- **Activity**
When copying the listing below, skip every picture and repeat exactly the lines from the first one through the line that contains "Huy D Huynh, <strong>Minh".

- **Given entries**
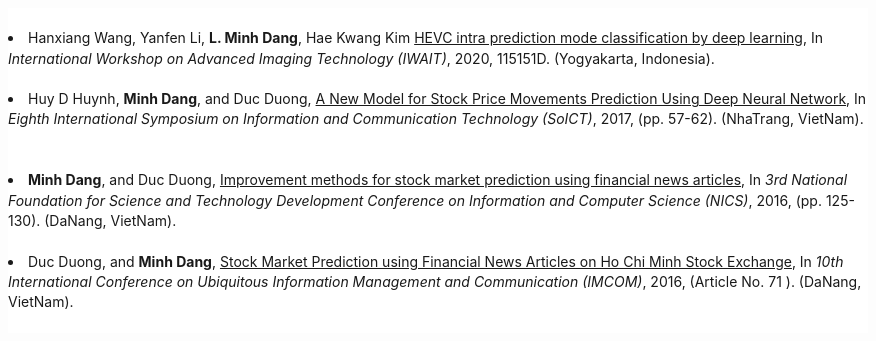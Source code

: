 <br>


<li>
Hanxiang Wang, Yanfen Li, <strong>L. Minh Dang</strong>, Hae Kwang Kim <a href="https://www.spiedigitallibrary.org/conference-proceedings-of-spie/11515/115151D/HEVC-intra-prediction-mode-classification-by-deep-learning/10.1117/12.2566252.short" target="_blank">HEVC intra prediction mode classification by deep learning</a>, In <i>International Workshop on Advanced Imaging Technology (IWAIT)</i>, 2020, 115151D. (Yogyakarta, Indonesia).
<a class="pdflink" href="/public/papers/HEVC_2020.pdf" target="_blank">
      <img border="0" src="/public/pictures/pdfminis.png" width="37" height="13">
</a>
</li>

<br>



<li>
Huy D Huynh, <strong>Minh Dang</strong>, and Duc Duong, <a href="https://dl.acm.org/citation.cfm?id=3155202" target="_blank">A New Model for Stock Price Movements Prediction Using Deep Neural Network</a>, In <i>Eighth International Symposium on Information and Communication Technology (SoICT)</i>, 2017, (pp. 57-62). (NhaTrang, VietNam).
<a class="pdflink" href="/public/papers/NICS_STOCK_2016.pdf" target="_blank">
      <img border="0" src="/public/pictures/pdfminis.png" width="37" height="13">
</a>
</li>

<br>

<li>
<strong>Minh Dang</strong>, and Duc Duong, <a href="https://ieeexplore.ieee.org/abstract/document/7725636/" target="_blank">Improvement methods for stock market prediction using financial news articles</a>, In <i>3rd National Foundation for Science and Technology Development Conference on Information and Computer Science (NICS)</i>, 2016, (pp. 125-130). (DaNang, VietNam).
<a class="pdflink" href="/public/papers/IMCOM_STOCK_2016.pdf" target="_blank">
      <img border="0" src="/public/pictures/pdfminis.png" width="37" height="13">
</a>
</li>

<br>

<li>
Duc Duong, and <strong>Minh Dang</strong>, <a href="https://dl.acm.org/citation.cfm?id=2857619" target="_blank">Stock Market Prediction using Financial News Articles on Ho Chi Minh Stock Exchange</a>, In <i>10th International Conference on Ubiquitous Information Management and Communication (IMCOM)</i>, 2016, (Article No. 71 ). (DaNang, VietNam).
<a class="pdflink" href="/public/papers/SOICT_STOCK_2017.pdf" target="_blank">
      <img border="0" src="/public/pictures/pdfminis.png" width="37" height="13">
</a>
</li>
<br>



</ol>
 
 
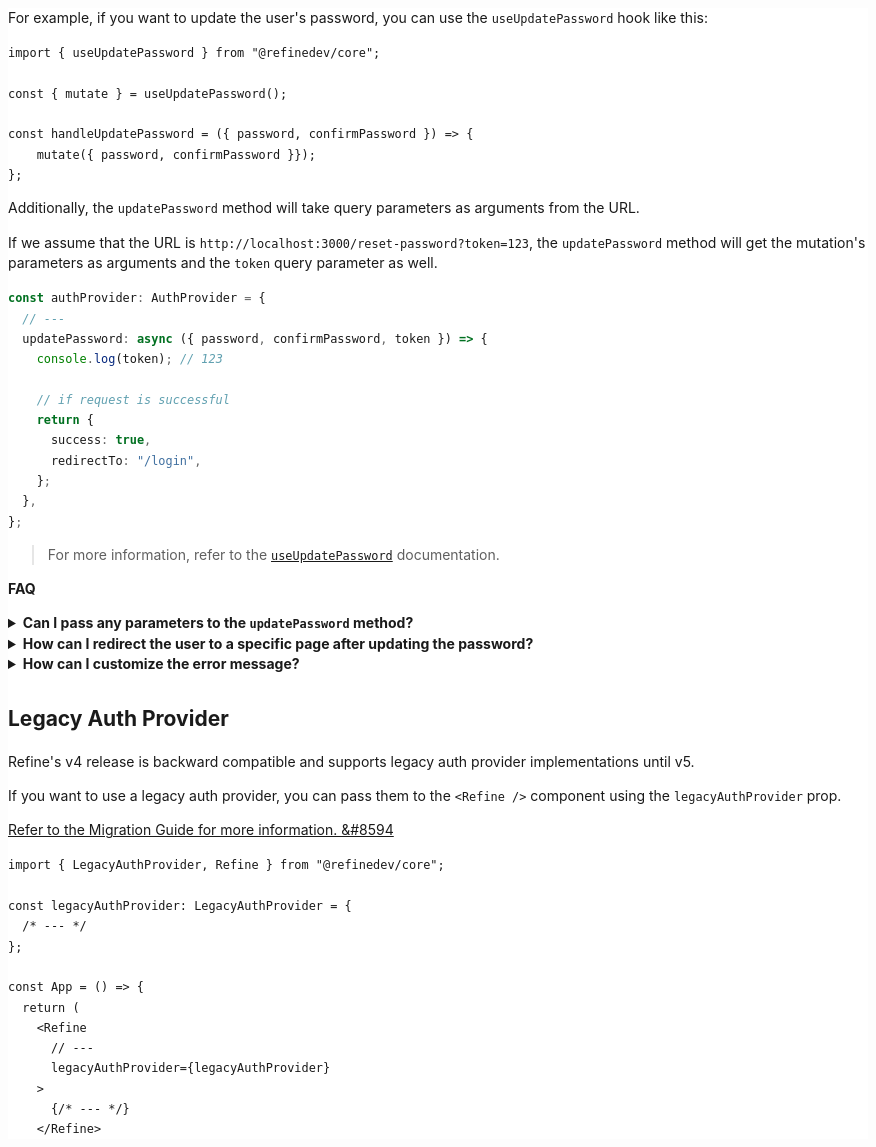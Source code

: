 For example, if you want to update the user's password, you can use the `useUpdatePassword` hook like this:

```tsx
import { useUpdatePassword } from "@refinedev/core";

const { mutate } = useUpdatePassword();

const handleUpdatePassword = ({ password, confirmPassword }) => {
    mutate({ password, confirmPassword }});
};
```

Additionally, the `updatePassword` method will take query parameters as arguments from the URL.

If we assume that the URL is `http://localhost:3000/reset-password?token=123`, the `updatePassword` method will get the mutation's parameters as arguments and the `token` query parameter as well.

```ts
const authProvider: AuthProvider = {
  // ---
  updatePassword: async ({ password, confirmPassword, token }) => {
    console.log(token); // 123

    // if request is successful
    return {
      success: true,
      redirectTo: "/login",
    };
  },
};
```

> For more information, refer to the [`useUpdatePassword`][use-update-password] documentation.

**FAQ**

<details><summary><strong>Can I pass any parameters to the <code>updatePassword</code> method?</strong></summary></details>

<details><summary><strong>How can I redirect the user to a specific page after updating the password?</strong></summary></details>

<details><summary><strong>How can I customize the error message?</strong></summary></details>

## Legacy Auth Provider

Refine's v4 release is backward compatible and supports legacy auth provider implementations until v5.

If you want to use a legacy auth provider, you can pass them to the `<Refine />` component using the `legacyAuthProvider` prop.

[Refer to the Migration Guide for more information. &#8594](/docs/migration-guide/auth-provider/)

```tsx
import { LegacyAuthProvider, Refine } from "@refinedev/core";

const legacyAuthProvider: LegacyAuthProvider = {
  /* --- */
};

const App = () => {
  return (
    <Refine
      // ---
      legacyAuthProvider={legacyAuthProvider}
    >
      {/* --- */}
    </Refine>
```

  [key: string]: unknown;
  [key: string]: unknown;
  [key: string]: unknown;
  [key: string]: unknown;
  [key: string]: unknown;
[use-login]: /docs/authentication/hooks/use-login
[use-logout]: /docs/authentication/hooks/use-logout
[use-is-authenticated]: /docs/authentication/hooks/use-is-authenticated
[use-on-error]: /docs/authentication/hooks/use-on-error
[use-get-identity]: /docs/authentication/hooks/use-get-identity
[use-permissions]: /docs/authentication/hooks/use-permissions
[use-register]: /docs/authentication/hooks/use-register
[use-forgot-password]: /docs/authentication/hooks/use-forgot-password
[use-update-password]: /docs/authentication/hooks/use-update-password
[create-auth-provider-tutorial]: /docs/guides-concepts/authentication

- **Problem solution**
Source code

: <br>


<li>
Hanxiang Wang, Yanfen Li, <strong>L. Minh Dang</strong>, Hae Kwang Kim <a href="https://www.spiedigitallibrary.org/conference-proceedings-of-spie/11515/115151D/HEVC-intra-prediction-mode-classification-by-deep-learning/10.1117/12.2566252.short" target="_blank">HEVC intra prediction mode classification by deep learning</a>, In <i>International Workshop on Advanced Imaging Technology (IWAIT)</i>, 2020, 115151D. (Yogyakarta, Indonesia).
<a class="pdflink" href="/public/papers/HEVC_2020.pdf" target="_blank">
      <img border="0" src="/public/pictures/pdfminis.png" width="37" height="13">
</a>
</li>

<br>



<li>
Huy D Huynh, <strong>Minh Dang</strong>, and Duc Duong, <a href="https://dl.acm.org/citation.cfm?id=3155202" target="_blank">A New Model for Stock Price Movements Prediction Using Deep Neural Network</a>, In <i>Eighth International Symposium on Information and Communication Technology (SoICT)</i>, 2017, (pp. 57-62). (NhaTrang, VietNam).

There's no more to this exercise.